This was going to be a Facebook status, but instead of a status that was so long you had to click the “read more” button, I just decided to attach it to my website where everyoneeeeee can see how terrible of a person I am. 

Let’s dive right in. On my way home today I had to stop at the Trader Joe’s on Folsom Blvd. If you live here, I’m sure you’ve been there and you know it’s an absolute nightmare. If you don’t live here, it was voted the worst parking lot in Sacramento last year in some article I read, prob from the SacBee or something. 

I went a specific way to get there that kind of had me backtracking but I did it so that I was coming from the direction that would allow me to make a right hand turn into the parking lot instead of a left holding up traffic and waiting for a year for someone to let me turn in. When I pulled in, there were 4 cars in front of me and my eyes immediately started to scan the parking lot. Who is backing up? Who is walking to their car? How old are there (aka how long will it take them to load up and get to steppin)? I saw that there was a considerable amount of cars leaving so I waited for my turn to pull into a spot. There was one car up pretty far ahead on my left that kept putting their car into reverse and inching out and then someone else would pull out and go in that direction so they would pull back in and put it in park. There was a parking attendant working but he was busy chatting it up with some older lady, he was also to my left. 
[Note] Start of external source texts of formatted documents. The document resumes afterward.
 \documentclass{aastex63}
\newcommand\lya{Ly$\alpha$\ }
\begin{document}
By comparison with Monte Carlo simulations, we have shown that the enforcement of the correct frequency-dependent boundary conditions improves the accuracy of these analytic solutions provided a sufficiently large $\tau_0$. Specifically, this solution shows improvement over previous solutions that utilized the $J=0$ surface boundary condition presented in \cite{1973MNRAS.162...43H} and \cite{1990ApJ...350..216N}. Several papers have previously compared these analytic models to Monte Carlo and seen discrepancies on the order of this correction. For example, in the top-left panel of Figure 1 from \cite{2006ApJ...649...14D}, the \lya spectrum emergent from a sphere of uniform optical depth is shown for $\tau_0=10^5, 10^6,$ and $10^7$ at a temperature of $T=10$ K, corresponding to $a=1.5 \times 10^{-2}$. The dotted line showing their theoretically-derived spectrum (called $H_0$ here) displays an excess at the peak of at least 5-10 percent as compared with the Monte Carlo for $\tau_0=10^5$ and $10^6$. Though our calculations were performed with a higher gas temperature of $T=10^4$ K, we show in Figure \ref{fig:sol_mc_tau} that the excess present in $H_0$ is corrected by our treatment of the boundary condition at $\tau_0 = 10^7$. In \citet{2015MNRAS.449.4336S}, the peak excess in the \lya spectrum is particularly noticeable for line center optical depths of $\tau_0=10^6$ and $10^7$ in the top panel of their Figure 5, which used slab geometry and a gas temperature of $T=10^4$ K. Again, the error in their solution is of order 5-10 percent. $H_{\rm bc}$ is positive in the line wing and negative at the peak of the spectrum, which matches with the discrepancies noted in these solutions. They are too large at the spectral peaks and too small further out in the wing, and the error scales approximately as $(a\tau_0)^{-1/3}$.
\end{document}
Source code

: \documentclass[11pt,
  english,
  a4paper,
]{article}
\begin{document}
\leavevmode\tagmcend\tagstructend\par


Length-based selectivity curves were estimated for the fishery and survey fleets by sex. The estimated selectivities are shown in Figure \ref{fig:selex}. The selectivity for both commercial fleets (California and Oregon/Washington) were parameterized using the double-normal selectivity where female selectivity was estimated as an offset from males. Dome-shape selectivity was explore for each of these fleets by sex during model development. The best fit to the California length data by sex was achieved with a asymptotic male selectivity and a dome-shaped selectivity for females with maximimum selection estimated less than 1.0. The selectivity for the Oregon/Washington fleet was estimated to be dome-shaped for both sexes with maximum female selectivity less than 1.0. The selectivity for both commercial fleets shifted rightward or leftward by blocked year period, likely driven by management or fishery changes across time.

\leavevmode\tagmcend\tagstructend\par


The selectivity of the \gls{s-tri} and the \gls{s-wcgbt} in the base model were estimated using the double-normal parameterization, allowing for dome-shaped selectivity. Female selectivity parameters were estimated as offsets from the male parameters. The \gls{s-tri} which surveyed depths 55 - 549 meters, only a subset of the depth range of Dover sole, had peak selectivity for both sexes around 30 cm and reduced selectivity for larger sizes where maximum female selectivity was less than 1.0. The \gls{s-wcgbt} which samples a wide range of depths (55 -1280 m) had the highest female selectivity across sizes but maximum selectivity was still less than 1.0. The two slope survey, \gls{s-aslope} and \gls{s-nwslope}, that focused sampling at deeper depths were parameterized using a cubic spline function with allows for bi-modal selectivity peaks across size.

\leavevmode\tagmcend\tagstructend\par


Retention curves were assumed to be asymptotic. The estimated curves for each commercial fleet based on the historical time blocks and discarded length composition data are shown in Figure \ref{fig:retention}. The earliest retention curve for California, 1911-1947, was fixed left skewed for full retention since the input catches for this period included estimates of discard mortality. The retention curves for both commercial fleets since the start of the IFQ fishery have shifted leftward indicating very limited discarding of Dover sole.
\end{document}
Finally the cars in front of me have pulled into their spots and I’m slowly creeping up to the car that has been trying to pull out since I pulled in. I’m going very slow because they clearly aren’t an aggressive driver and I don’t want to spook them. I look to my right and there’s an old lady walking on the side of my car and I decided to stop in case she needed to cross over. Right as I did that she turned to face me, shot me a nasty ass look and said “Well are you going to fucking go or not?!!” 
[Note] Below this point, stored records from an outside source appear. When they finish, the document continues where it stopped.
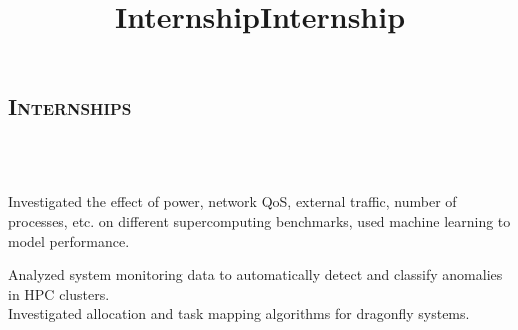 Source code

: \begin{resume}
	\section{\textsc{Internships}}

	\begin{formatb}
		\\
		\body\\
	\end{formatb}

	\title{Internship}
	\begin{position}
    Investigated the effect of power, network QoS, external traffic, number of
    processes, etc. on different supercomputing benchmarks, used machine
    learning to model performance.
	\end{position}

\vspace{0.1in}
	\title{Internship}
	\begin{position}
		Analyzed system monitoring data to automatically detect and classify
    anomalies in HPC clusters. \\
    Investigated allocation and task mapping algorithms for dragonfly systems.
	\end{position}




\end{resume}
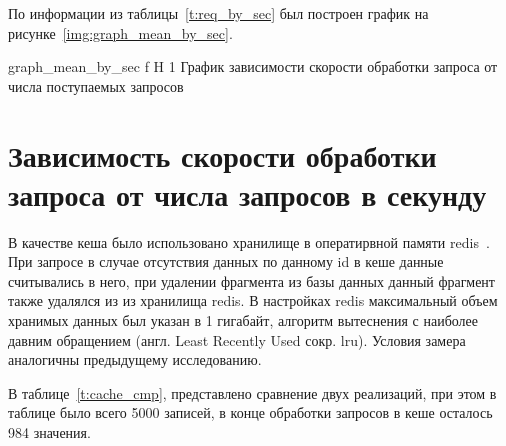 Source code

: По информации из таблицы~\ref{t:req_by_sec} был построен график на рисунке~\ref{img:graph_mean_by_sec}.

{graph_mean_by_sec} %
{f} %
{H} %
{1\textwidth} %
{График зависимости скорости обработки запроса от числа поступаемых запросов} %


\section{Зависимость скорости обработки запроса от числа запросов в секунду}
В качестве кеша было использовано хранилище в оператирвной памяти redis~\cite{redis}. При запросе в случае отсутствия данных по данному id в кеше данные считывались в него, при удалении фрагмента из базы данных данный фрагмент также удалялся из из хранилища redis. В настройках redis максимальный объем хранимых данных был указан в 1 гигабайт, алгоритм вытеснения с наиболее давним обращением (англ. Least Recently Used сокр. lru). Условия замера аналогичны предыдущему исследованию.


В таблице~\ref{t:cache_cmp}, представлено сравнение двух реализаций, при этом в таблице было всего 5000 записей, в конце обработки запросов в кеше осталось 984 значения.

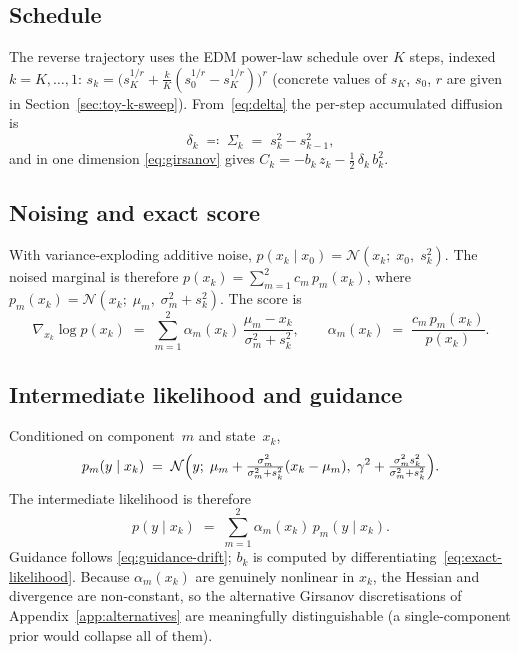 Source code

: \documentclass[11pt]{article}
\begin{document}
\subsection{Schedule}

The reverse trajectory uses the EDM power-law schedule \citep{karras2022edm}
over $K$ steps, indexed $k = K,\dots,1$:
$s_k = \bigl(s_K^{1/r} + \frac{k}{K}(s_0^{1/r} - s_K^{1/r})\bigr)^{r}$
(concrete values of $s_K$, $s_0$, $r$ are given in
Section~\ref{sec:toy-k-sweep}).
From~\eqref{eq:delta} the per-step accumulated diffusion is
\begin{equation}\label{eq:toy-delta}
  \delta_k \;\eqqcolon\; \Sigma_k \;=\; s_k^2 - s_{k-1}^2,
\end{equation}
and in one dimension \eqref{eq:girsanov} gives
$C_k = -b_k\,z_k - \tfrac12\,\delta_k\,b_k^2$.

\subsection{Noising and exact score}

With variance-exploding additive noise,
$p(x_k\mid x_0) = \mathcal{N}(x_k;\; x_0,\; s_k^2)$.
The noised marginal is therefore
$p(x_k) = \sum_{m=1}^{2} c_m\,p_m(x_k)$, where
$p_m(x_k) = \mathcal{N}(x_k;\; \mu_m,\; \sigma_m^2 + s_k^2)$.
The score is
\begin{equation}\label{eq:exact-score}
  \nabla_{x_k}\!\log p(x_k)
  \;=\; \sum_{m=1}^{2} \alpha_m(x_k)\,
       \frac{\mu_m - x_k}{\sigma_m^2 + s_k^2},
  \qquad
  \alpha_m(x_k) \;=\;
   \frac{c_m\,p_m(x_k)}
        {p(x_k)}.
\end{equation}

\subsection{Intermediate likelihood and guidance}

Conditioned on component~$m$ and state~$x_k$,
\begin{equation}\label{eq:obs-by-comp}
  p_m(y\mid x_k) \;=\;
    \mathcal{N}\Bigl(y;\;
      \mu_m + \tfrac{\sigma_m^2}{\sigma_m^2+s_k^2}(x_k-\mu_m),\;
      \gamma^2 + \tfrac{\sigma_m^2 s_k^2}{\sigma_m^2+s_k^2}\Bigr).
\end{equation}
The intermediate likelihood is therefore
\begin{equation}\label{eq:exact-likelihood}
  p(y\mid x_k) \;=\; \sum_{m=1}^{2} \alpha_m(x_k)\,
                     p_m(y\mid x_k).
\end{equation}
Guidance follows \eqref{eq:guidance-drift}; $b_k$ is computed by
differentiating~\eqref{eq:exact-likelihood}.
Because $\alpha_m(x_k)$ are genuinely nonlinear in $x_k$,
the Hessian and divergence are non-constant, so the alternative Girsanov
discretisations of Appendix~\ref{app:alternatives} are meaningfully
distinguishable (a single-component prior would collapse all of them).
\end{document}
Whoaaaaaa whoa whoa take it eassssy lady. She had apparently been trying to out walk my slow moving car to get ahead of it and cross over but I didn’t notice because she was in a blind spot. She crossed in front of my car and then continued to give me dirty looks and shake her finger at me when she got to her trunk. You had to see her to get the full picture here but my blood for whatever reason, was boiling. I parked my car and just at this moment the parking attendant started paying attention, the lady was still staring me down and I yelled, 

“I didn’t even see you, you old BAT.”

In that moment I felt really good and really bad at the same time. Like she deserved it, I was being a courteous driver and she was giving me the ultimate death stare not to mention she said “fucking” to me. What kind of 80 year old says that to a stranger? “The Ellen Show” clearly isn’t in her daytime TV lineup. I noticed the parking attendant now furrowing his brow at me while walking towards her to help put her groceries in her trunk. Cool, I’M THE BAD GUY. 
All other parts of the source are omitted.